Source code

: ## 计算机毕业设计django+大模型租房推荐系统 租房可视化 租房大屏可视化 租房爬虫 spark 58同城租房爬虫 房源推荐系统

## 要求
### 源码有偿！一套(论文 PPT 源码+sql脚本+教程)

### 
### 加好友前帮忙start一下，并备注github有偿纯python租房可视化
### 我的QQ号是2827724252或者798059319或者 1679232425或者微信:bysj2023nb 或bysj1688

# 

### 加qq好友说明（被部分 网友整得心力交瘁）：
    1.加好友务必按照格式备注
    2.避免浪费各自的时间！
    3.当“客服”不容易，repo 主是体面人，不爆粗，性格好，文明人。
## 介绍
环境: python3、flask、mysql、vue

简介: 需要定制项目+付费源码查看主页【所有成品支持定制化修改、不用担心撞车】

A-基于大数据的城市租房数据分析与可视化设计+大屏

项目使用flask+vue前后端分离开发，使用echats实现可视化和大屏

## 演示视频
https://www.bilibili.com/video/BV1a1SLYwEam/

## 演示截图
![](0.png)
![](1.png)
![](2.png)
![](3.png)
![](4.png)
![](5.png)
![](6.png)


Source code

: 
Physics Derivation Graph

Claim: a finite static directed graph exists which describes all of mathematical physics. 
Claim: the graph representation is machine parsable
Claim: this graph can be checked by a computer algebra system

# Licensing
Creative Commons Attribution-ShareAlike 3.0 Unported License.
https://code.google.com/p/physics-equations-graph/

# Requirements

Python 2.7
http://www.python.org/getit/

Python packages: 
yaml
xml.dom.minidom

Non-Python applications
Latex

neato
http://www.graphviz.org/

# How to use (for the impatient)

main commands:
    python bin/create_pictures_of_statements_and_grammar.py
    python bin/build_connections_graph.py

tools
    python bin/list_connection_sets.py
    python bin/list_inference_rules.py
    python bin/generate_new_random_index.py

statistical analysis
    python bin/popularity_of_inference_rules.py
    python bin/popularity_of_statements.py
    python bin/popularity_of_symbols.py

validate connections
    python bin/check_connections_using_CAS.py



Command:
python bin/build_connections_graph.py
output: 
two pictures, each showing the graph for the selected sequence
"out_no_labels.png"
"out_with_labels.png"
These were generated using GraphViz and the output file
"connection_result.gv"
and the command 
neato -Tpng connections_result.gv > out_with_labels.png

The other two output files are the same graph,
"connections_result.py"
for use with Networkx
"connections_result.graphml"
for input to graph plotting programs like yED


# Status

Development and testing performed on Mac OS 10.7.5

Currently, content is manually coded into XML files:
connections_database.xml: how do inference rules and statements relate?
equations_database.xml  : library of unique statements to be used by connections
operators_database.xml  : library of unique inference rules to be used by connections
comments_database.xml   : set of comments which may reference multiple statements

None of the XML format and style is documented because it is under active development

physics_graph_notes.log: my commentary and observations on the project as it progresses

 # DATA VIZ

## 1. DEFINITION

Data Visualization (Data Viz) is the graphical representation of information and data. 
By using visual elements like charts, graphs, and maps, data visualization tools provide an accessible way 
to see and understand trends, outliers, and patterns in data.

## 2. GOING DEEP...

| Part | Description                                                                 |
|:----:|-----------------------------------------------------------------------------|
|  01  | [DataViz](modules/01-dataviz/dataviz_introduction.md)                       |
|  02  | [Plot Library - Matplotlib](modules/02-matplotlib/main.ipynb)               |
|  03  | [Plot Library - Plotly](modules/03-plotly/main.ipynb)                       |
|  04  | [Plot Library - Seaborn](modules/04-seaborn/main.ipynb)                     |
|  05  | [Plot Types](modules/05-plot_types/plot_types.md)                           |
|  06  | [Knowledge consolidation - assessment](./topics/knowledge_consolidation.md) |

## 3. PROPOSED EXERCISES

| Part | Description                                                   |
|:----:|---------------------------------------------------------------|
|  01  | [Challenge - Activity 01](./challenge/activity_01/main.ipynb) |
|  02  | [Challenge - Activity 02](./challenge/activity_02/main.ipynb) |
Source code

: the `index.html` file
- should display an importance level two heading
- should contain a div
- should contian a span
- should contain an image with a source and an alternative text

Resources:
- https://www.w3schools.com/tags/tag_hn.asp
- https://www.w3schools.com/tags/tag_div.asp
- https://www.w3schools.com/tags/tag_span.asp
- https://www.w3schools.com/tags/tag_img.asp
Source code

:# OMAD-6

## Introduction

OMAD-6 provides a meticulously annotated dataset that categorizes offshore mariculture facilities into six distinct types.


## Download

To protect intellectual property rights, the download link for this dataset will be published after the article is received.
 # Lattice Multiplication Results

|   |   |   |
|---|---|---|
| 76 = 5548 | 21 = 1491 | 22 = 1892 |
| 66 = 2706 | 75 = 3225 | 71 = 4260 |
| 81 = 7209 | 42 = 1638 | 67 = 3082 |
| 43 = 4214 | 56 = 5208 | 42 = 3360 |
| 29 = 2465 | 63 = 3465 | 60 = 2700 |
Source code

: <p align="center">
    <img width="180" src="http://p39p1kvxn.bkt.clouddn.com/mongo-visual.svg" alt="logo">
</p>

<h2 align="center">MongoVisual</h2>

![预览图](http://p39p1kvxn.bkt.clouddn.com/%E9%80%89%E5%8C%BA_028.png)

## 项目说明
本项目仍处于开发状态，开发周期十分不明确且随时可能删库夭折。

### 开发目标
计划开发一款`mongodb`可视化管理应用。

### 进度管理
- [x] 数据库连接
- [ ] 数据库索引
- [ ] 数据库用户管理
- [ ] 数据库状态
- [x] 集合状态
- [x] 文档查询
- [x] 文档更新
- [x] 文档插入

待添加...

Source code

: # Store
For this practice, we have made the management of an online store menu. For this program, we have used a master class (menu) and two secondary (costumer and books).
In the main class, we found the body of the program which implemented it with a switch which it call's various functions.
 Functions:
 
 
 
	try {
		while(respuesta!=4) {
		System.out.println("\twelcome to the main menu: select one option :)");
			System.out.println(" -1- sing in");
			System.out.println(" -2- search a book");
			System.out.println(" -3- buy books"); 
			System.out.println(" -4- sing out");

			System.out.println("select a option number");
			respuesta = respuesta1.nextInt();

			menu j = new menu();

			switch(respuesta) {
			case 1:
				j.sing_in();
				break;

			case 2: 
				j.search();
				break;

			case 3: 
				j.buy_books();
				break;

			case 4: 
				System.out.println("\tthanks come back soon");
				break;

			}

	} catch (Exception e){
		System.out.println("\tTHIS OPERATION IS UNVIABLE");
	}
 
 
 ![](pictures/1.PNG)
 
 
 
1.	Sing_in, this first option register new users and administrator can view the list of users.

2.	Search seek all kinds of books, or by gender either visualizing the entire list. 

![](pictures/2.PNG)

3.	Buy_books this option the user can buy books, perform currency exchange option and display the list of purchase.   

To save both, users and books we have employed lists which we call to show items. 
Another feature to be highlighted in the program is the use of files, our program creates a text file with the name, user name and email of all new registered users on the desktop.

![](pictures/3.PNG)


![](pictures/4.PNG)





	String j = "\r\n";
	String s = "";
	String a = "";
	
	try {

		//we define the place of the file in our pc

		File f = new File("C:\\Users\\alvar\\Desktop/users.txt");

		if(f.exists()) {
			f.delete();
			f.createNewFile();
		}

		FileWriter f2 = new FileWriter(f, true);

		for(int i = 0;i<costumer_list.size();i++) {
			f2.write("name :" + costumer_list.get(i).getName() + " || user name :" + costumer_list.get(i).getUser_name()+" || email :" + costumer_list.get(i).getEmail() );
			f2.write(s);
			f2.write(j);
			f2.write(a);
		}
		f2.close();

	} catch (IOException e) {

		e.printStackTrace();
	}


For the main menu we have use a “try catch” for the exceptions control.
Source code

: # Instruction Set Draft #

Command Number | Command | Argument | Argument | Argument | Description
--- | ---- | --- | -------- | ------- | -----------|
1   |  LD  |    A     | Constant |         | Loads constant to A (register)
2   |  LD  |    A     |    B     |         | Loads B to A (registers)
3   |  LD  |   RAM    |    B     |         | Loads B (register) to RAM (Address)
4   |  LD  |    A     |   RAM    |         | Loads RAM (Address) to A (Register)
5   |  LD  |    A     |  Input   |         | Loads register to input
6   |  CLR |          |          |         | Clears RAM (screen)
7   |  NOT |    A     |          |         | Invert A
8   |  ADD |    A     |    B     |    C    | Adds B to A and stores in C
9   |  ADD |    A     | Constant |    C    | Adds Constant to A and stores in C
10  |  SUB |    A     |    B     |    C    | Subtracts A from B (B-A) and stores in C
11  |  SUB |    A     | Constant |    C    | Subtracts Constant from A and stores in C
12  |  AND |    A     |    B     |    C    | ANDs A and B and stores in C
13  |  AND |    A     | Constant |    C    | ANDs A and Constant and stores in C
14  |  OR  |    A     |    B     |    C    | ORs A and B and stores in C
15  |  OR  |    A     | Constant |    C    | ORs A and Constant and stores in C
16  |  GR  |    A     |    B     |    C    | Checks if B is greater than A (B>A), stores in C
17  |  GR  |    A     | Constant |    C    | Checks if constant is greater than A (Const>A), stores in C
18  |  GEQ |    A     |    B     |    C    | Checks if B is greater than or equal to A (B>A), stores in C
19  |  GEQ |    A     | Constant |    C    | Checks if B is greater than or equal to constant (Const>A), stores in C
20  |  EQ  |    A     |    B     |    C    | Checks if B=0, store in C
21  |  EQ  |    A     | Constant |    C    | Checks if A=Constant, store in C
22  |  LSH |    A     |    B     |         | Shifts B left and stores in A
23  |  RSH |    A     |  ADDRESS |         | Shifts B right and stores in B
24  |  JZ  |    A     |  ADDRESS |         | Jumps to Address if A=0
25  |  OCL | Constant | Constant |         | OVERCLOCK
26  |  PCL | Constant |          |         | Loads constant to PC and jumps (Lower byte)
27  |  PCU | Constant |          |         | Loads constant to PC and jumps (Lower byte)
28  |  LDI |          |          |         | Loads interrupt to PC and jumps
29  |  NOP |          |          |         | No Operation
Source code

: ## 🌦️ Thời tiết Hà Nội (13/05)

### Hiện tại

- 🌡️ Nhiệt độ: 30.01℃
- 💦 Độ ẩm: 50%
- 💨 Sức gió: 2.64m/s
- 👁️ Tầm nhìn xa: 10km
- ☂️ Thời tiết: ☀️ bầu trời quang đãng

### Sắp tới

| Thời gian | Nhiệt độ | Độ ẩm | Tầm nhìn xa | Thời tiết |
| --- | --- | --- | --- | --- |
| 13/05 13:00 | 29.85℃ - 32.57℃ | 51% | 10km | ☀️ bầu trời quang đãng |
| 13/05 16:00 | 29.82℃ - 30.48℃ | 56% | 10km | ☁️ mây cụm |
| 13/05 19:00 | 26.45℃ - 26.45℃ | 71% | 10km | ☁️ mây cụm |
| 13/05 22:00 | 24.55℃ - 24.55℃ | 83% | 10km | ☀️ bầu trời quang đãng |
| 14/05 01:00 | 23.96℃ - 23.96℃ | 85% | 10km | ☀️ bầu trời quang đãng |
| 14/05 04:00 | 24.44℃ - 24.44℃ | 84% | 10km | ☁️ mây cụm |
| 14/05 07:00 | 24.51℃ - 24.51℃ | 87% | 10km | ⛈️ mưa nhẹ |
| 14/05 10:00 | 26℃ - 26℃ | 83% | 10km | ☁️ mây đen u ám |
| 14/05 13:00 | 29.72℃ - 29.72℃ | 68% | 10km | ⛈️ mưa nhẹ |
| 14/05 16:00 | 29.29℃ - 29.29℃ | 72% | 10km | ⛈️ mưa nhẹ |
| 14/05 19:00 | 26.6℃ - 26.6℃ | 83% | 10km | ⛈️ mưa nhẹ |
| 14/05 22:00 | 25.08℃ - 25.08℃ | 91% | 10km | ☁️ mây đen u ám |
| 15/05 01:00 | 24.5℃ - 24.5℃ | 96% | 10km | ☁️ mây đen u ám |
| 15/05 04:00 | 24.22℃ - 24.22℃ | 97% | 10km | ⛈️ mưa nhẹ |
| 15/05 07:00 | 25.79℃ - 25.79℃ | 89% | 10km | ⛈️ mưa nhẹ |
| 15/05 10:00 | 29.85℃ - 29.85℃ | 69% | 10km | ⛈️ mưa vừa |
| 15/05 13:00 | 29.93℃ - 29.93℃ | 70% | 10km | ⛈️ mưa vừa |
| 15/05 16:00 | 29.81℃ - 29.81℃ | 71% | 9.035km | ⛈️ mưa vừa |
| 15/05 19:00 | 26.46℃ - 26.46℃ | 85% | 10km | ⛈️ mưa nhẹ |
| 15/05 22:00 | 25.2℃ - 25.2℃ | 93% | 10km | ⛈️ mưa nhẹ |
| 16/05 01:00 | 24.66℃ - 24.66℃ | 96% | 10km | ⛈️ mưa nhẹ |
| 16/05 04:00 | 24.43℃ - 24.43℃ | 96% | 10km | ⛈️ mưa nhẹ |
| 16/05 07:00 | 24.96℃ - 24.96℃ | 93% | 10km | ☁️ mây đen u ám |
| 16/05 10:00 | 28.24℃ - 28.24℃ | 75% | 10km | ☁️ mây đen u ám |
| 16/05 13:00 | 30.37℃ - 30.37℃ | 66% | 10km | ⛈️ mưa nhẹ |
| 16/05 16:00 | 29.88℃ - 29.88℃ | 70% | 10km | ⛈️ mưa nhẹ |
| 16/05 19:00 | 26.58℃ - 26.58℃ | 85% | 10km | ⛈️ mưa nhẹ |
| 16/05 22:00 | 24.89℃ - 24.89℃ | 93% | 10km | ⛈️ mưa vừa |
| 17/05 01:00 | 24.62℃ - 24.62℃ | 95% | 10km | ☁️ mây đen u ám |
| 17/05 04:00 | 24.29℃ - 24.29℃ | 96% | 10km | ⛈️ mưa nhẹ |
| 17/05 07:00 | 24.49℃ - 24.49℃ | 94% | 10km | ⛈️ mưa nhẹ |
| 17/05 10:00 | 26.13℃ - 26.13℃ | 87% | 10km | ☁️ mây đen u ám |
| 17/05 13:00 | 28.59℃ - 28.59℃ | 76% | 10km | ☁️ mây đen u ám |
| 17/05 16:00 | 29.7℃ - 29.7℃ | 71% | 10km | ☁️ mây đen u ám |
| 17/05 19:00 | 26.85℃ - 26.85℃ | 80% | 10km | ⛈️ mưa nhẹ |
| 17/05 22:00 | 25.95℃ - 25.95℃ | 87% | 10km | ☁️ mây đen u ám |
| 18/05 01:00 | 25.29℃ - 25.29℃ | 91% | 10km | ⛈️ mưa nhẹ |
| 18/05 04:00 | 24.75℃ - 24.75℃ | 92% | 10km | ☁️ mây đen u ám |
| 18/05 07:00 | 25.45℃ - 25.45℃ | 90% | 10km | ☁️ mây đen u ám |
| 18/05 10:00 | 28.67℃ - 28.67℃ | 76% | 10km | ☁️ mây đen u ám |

-=-=-=-=-

_Requirement_
Repeat only the lines above, from the first line of the entries through the line that contains "python bin/create_pictures_of_statements_and_grammar.py", including both ends.

_Answer box_
Source code

: ## 计算机毕业设计django+大模型租房推荐系统 租房可视化 租房大屏可视化 租房爬虫 spark 58同城租房爬虫 房源推荐系统

## 要求
### 源码有偿！一套(论文 PPT 源码+sql脚本+教程)

### 
### 加好友前帮忙start一下，并备注github有偿纯python租房可视化
### 我的QQ号是2827724252或者798059319或者 1679232425或者微信:bysj2023nb 或bysj1688

# 

### 加qq好友说明（被部分 网友整得心力交瘁）：
    1.加好友务必按照格式备注
    2.避免浪费各自的时间！
    3.当“客服”不容易，repo 主是体面人，不爆粗，性格好，文明人。
## 介绍
环境: python3、flask、mysql、vue

简介: 需要定制项目+付费源码查看主页【所有成品支持定制化修改、不用担心撞车】

A-基于大数据的城市租房数据分析与可视化设计+大屏

项目使用flask+vue前后端分离开发，使用echats实现可视化和大屏

## 演示视频
https://www.bilibili.com/video/BV1a1SLYwEam/

## 演示截图
![](0.png)
![](1.png)
![](2.png)
![](3.png)
![](4.png)
![](5.png)
![](6.png)


Source code

: 
Physics Derivation Graph

Claim: a finite static directed graph exists which describes all of mathematical physics. 
Claim: the graph representation is machine parsable
Claim: this graph can be checked by a computer algebra system

# Licensing
Creative Commons Attribution-ShareAlike 3.0 Unported License.
https://code.google.com/p/physics-equations-graph/

# Requirements

Python 2.7
http://www.python.org/getit/

Python packages: 
yaml
xml.dom.minidom

Non-Python applications
Latex

neato
http://www.graphviz.org/

# How to use (for the impatient)

main commands:
    python bin/create_pictures_of_statements_and_grammar.py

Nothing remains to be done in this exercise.